Determine how many lines of the listing contain the word "evidence". The reply is that number alone.

### SUPPLIED DATA ###

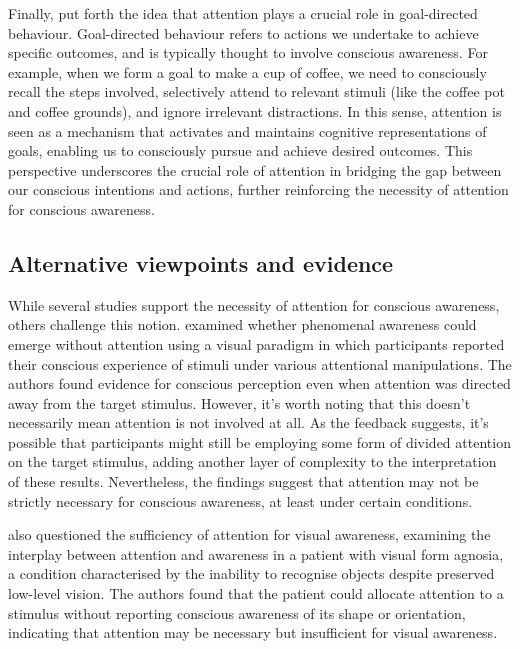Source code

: \documentclass[10pt]{article}
\begin{document}
\begin{sloppypar}
  Finally, \cite{dijksterhuis_goals_2010} put forth the idea that attention plays a crucial role in goal-directed behaviour. Goal-directed behaviour refers to actions we undertake to achieve specific outcomes, and is typically thought to involve conscious awareness. For example, when we form a goal to make a cup of coffee, we need to consciously recall the steps involved, selectively attend to relevant stimuli (like the coffee pot and coffee grounds), and ignore irrelevant distractions. In this sense, attention is seen as a mechanism that activates and maintains cognitive representations of goals, enabling us to consciously pursue and achieve desired outcomes. This perspective underscores the crucial role of attention in bridging the gap between our conscious intentions and actions, further reinforcing the necessity of attention for conscious awareness.


  \subsection{Alternative viewpoints and evidence}
  \label{sec:alternative}

  While several studies support the necessity of attention for conscious awareness, others challenge this notion. \cite{aru_phenomenal_2013} examined whether phenomenal awareness could emerge without attention using a visual paradigm in which participants reported their conscious experience of stimuli under various attentional manipulations. The authors found evidence for conscious perception even when attention was directed away from the target stimulus. However, it's worth noting that this doesn't necessarily mean attention is not involved at all. As the feedback suggests, it's possible that participants might still be employing some form of divided attention on the target stimulus, adding another layer of complexity to the interpretation of these results. Nevertheless, the findings suggest that attention may not be strictly necessary for conscious awareness, at least under certain conditions.

  \cite{kentridge_attended_2008} also questioned the sufficiency of attention for visual awareness, examining the interplay between attention and awareness in a patient with visual form agnosia, a condition characterised by the inability to recognise objects despite preserved low-level vision. The authors found that the patient could allocate attention to a stimulus without reporting conscious awareness of its shape or orientation, indicating that attention may be necessary but insufficient for visual awareness.


\end{sloppypar}
\end{document}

###

→ **RESULT**
2